5 common internationalisation pitfalls (and how to avoid them) - Heart Internet Blog - Focusing on all aspects of the web

Internationalisation, sometimes shortened to “i18n”, is an important but often overlooked step of developing an application. Internationalisation is the process of designing your application, so that it isn’t hard-coded to one language, locale, or region. A poorly internationalised application makes for a confusing and frustrating experience for users who don’t speak English or aren’t from the same country as the application’s developers and designers.

Internationalisation is often confused with localisation, but they are different concepts. The process of localising includes translating and adding the appropriate resources to support another locale. Ideally, your application goes through the i18n process once, and then it’s ready to be localised as many times as you have locales you wish to support. Therefore, it’s entirely possible to have an internationalised application that is only in English. This would mean that an American and an Australian user would both be able to navigate the application without confusion even though they are in different parts of the world, and that if the application were to be localised in the future, the codebase would support this with minimal friction.

Internationalisation encompasses so much more than adding lang=”en” to your HTML. Many of the issues that arise during this process are things that you might not know you had to look out for.

Let’s explore five common pitfalls when internationalising your app and how to solve them.

Problem 1: Translations

Using Google translate

Let’s start with the most obvious aspect of internationalisation and localisation: translating text from one language to another. A machine won’t understand context and often provides confusing, incorrect, or inappropriate translations.

Hard-coding text

When we build to-do apps from scratch, we usually hard-code any text that goes in labels, paragraphs, buttons, etc. While this is fine for personal projects, this will cause a lot of trouble if we ever want to localise to another language.

Assuming English grammar rules apply to all languages

Even if you already have your text translated, pluralisation rules can be really tricky in other languages. In English, we have two forms of plural nouns; having zero or two or more of something usually adds an “s” at the end of the word, while having one of something does not. The rule is similar in other languages, such as Spanish, but it’s not universal. Many languages, such as Japanese and Korean, use the same word for zero, one, and two or more of an item. Some languages, such as Czech, have more than two forms of plural nouns.

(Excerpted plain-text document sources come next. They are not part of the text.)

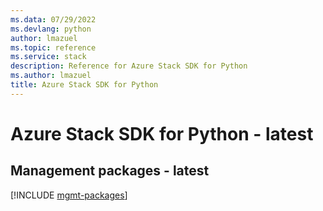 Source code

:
 ```yaml
---
ms.data: 07/29/2022
ms.devlang: python
author: lmazuel
ms.topic: reference
ms.service: stack
description: Reference for Azure Stack SDK for Python
ms.author: lmazuel
title: Azure Stack SDK for Python
---
```

# Azure Stack SDK for Python - latest

## Management packages - latest
[!INCLUDE [mgmt-packages](stack-mgmt-index.md)] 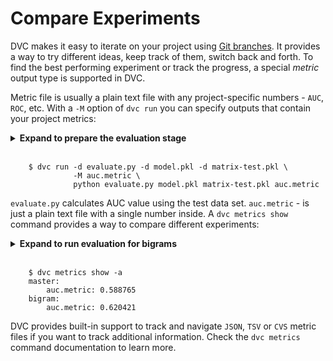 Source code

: # Compare Experiments

DVC makes it easy to iterate on your project using
[Git branches](https://git-scm.com/about/branching-and-merging). It provides a
way to try different ideas, keep track of them, switch back and forth. To find
the best performing experiment or track the progress, a special *metric* output
type is supported in DVC.

Metric file is usually a plain text file with any project-specific numbers -
`AUC`, `ROC`, etc. With a `-M` option of `dvc run` you can specify outputs that
contain your project metrics:

<details><summary><strong>Expand to prepare the evaluation stage</strong></summary>
<p>
To provide an unbiased evaluation of the final model fit on the training data
set are going to use the test data set. We need to adjust the feature extraction
to take into account this split for training and test data sets. No code
modifications are required, let's just change the stage definition:
</p>
</br>
<pre>
    $ git checkout master
    $ dvc checkout
    $ dvc run -d featurization.py -d data.tsv -d data-test.tsv \
              -o matrix.pkl -o matrix-test.pkl \
              python featurization.py data.tsv matrix.pkl \
                                      data-test.tsv matrix-test.pkl
    $ git commit .gitignore matrix.plk.dvc -m "change featurization stage"
</pre>
<p>
DVC will aks for confirmation to overwrite the stage. Type `yes` and proceed.
</p>
</details>
</br>

```dvc
    $ dvc run -d evaluate.py -d model.pkl -d matrix-test.pkl \
              -M auc.metric \
              python evaluate.py model.pkl matrix-test.pkl auc.metric
```

`evaluate.py` calculates AUC value using the test data set. `auc.metric` -
is just a plain text file with a single number inside. A `dvc metrics show`
command provides a way to compare different experiments:

<details><summary><strong>Expand to run evaluation for bigrams</strong></summary>
<p>
To evaluate the `bigram` model we need to merge the changes and reproduce the
metric file:
</br>
<pre>
    $ git add auc.metric auc.metric.dvc
    $ git commit -m "add evaluation step with AUC metric"
    $ git checkout bigram && dvc checkout
    $ git merge -X theirs master 
    $ dvc repro auc.metric.dvc
    $ git commit -m "evaluate bigram model"
</pre>
</p>
</details>
</br>

```dvc
    $ dvc metrics show -a
    master:
        auc.metric: 0.588765
    bigram:
        auc.metric: 0.620421
```

DVC provides built-in support to track and navigate `JSON`, `TSV` or `CVS` metric
files if you want to track additional information. Check the `dvc metrics` command
documentation to learn more.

So hard-coding something like this won’t cut it:

 

    if (count === 1) {
        return ‘singular’;
    } else {
        return ‘plural’;
    }

 

Furthermore, several languages have gendered nouns. For example, in Spanish, a feminine noun usually ends with “-a”, whereas a masculine noun ends with “-o”.

Solution:

  • Don’t rely on Google Translate or other free translation services. While there are certain common words and phrases that can be easily found (look for the verified badge on Google Translate), anything business specific or longer than a few words should be properly translated by a professional.
  • Once you have your translations, use an i18n framework such as i18next to help you easily deal with interpolation and varying pluralisation rules.
  • Figure out a system of storing text strings. For small or English-only applications, this may be as simple as a JSON file bundled with the application. For more robust applications with multiple supported locales, you may want to store these translations in a database, retrieve them via an API, and cache them.
  • Don’t concatenate translation strings. Even if it works in English to concatenate strings together, grammatical structure varies greatly among languages.

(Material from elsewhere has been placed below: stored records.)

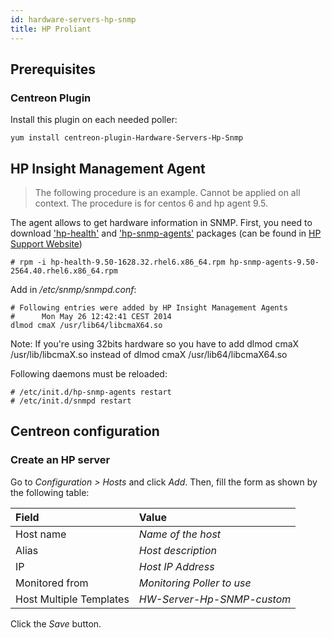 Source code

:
 ```yaml
---
id: hardware-servers-hp-snmp
title: HP Proliant
---
```


## Prerequisites

### Centreon Plugin

Install this plugin on each needed poller:

``` shell
yum install centreon-plugin-Hardware-Servers-Hp-Snmp
```

## HP Insight Management Agent

> The following procedure is an example. Cannot be applied on all
context. The procedure is for centos 6 and hp agent 9.5.

The agent allows to get hardware information in SNMP. First, you need to
download ['hp-health'](https://support.hpe.com/hpsc/swd/public/detail?swItemId=MTX_c34b79933bcf4a6e89dc89df27) and ['hp-snmp-agents'](https://support.hpe.com/hpsc/swd/public/detail?swItemId=MTX_fe93eb05acc0417e95e177c0e7) packages (can be found in [HP Support
Website](https://support.hpe.com/hpsc/swd/public/))

    # rpm -i hp-health-9.50-1628.32.rhel6.x86_64.rpm hp-snmp-agents-9.50-2564.40.rhel6.x86_64.rpm

Add in */etc/snmp/snmpd.conf*:

    # Following entries were added by HP Insight Management Agents
    #      Mon May 26 12:42:41 CEST 2014
    dlmod cmaX /usr/lib64/libcmaX64.so

Note: If you're using 32bits hardware so you have to add dlmod cmaX
/usr/lib/libcmaX.so instead of dlmod cmaX /usr/lib64/libcmaX64.so

Following daemons must be reloaded:

    # /etc/init.d/hp-snmp-agents restart
    # /etc/init.d/snmpd restart

## Centreon configuration

### Create an HP server

Go to *Configuration \> Hosts* and click *Add*. Then, fill the form as shown by
the following table:

| Field                   | Value                      |
| :---------------------- | :------------------------- |
| Host name               | *Name of the host*         |
| Alias                   | *Host description*         |
| IP                      | *Host IP Address*          |
| Monitored from          | *Monitoring Poller to use* |
| Host Multiple Templates | *HW-Server-Hp-SNMP-custom* |

Click the *Save* button.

Problem 2: Dates, times, and numbers

Dates

Dates are a shining example of why you need to internationalise your application even if you never plan on adding support for languages other than English. Though several countries speak English as their official language, the way those countries format dates varies widely.

Take the following date, for example: 01/02/2020.

If you were to ask an American what that date was, they would most likely say it was January second. If you were to ask a British person the same question, they would most likely say it was the first of February. Date formatting varies greatly by country.

Times

Deciding how to display a time can also depend on the region. For example, in the US, a user most likely prefers a 12-hour clock (3pm), whereas someone in Germany most likely prefers a 24-hour clock (15:00).

Numbers

Number formatting is yet another consideration when internationalising. Let’s take the integer 123456.78 as an example. In the US, you would format this number as 123,456.78; in India, 1,23,456.78; and finally in Spain, 123.456,78. And these are only three different variances; here’s a list of ways to format numbers depending on the country.

Time zones

Anyone who has ever worked with time zone conversion can attest to the difficulties that arise when converting one time to another using time zones. Not only can the math be tricky converting a timestamp from one time zone to another, but some countries observe daylight saving time while others do not. In the countries that do, not all parts of the country observe it (e.g. Arizona versus the rest of the US). The countries that do observe DST do not all change their clocks on the same day. And sometimes, a country will decide not to observe DST a week before it happens.

Calendar

Calendars also vary depending on the region. Take an American calendar versus a British calendar as an example:

British calendars start on Mondays
American calendars start on Sundays

While the American calendar starts on a Sunday, the British calendar starts on a Monday. Additionally, if the calendar you use shortens the days to their first letter (M, T, W, etc), this may be confusing with an Arabic calendar, where every day starts with the same letter.

Solution:

  • Dealing with all the localised data for preferred date and time formatting is simply too much for one team to tackle. There is no need to reinvent the wheel when several open source libraries exist to fix these issues. The most notorious of JavaScript date/time libraries is probably Moment.js. For those who want an alternative to Moment, here’s a list that compares alternative libraries.
  • For less complex i18n needs, use Intl, a native JavaScript API:
    new Intl.RelativeTimeFormat('es-MX').format(-1, 'month');
        => "hace 1 mes"
    new Intl.NumberFormat('ja', { style: 'currency', currency: ‘JPY’ }).format(172630);
        => "¥172,630"
  • Store your dates in UTC (Coordinated Universal Time). UTC isn’t a timezone but rather a standard that is used commonly around the world.
  • Store your numbers as integers; the client can handle number formatting.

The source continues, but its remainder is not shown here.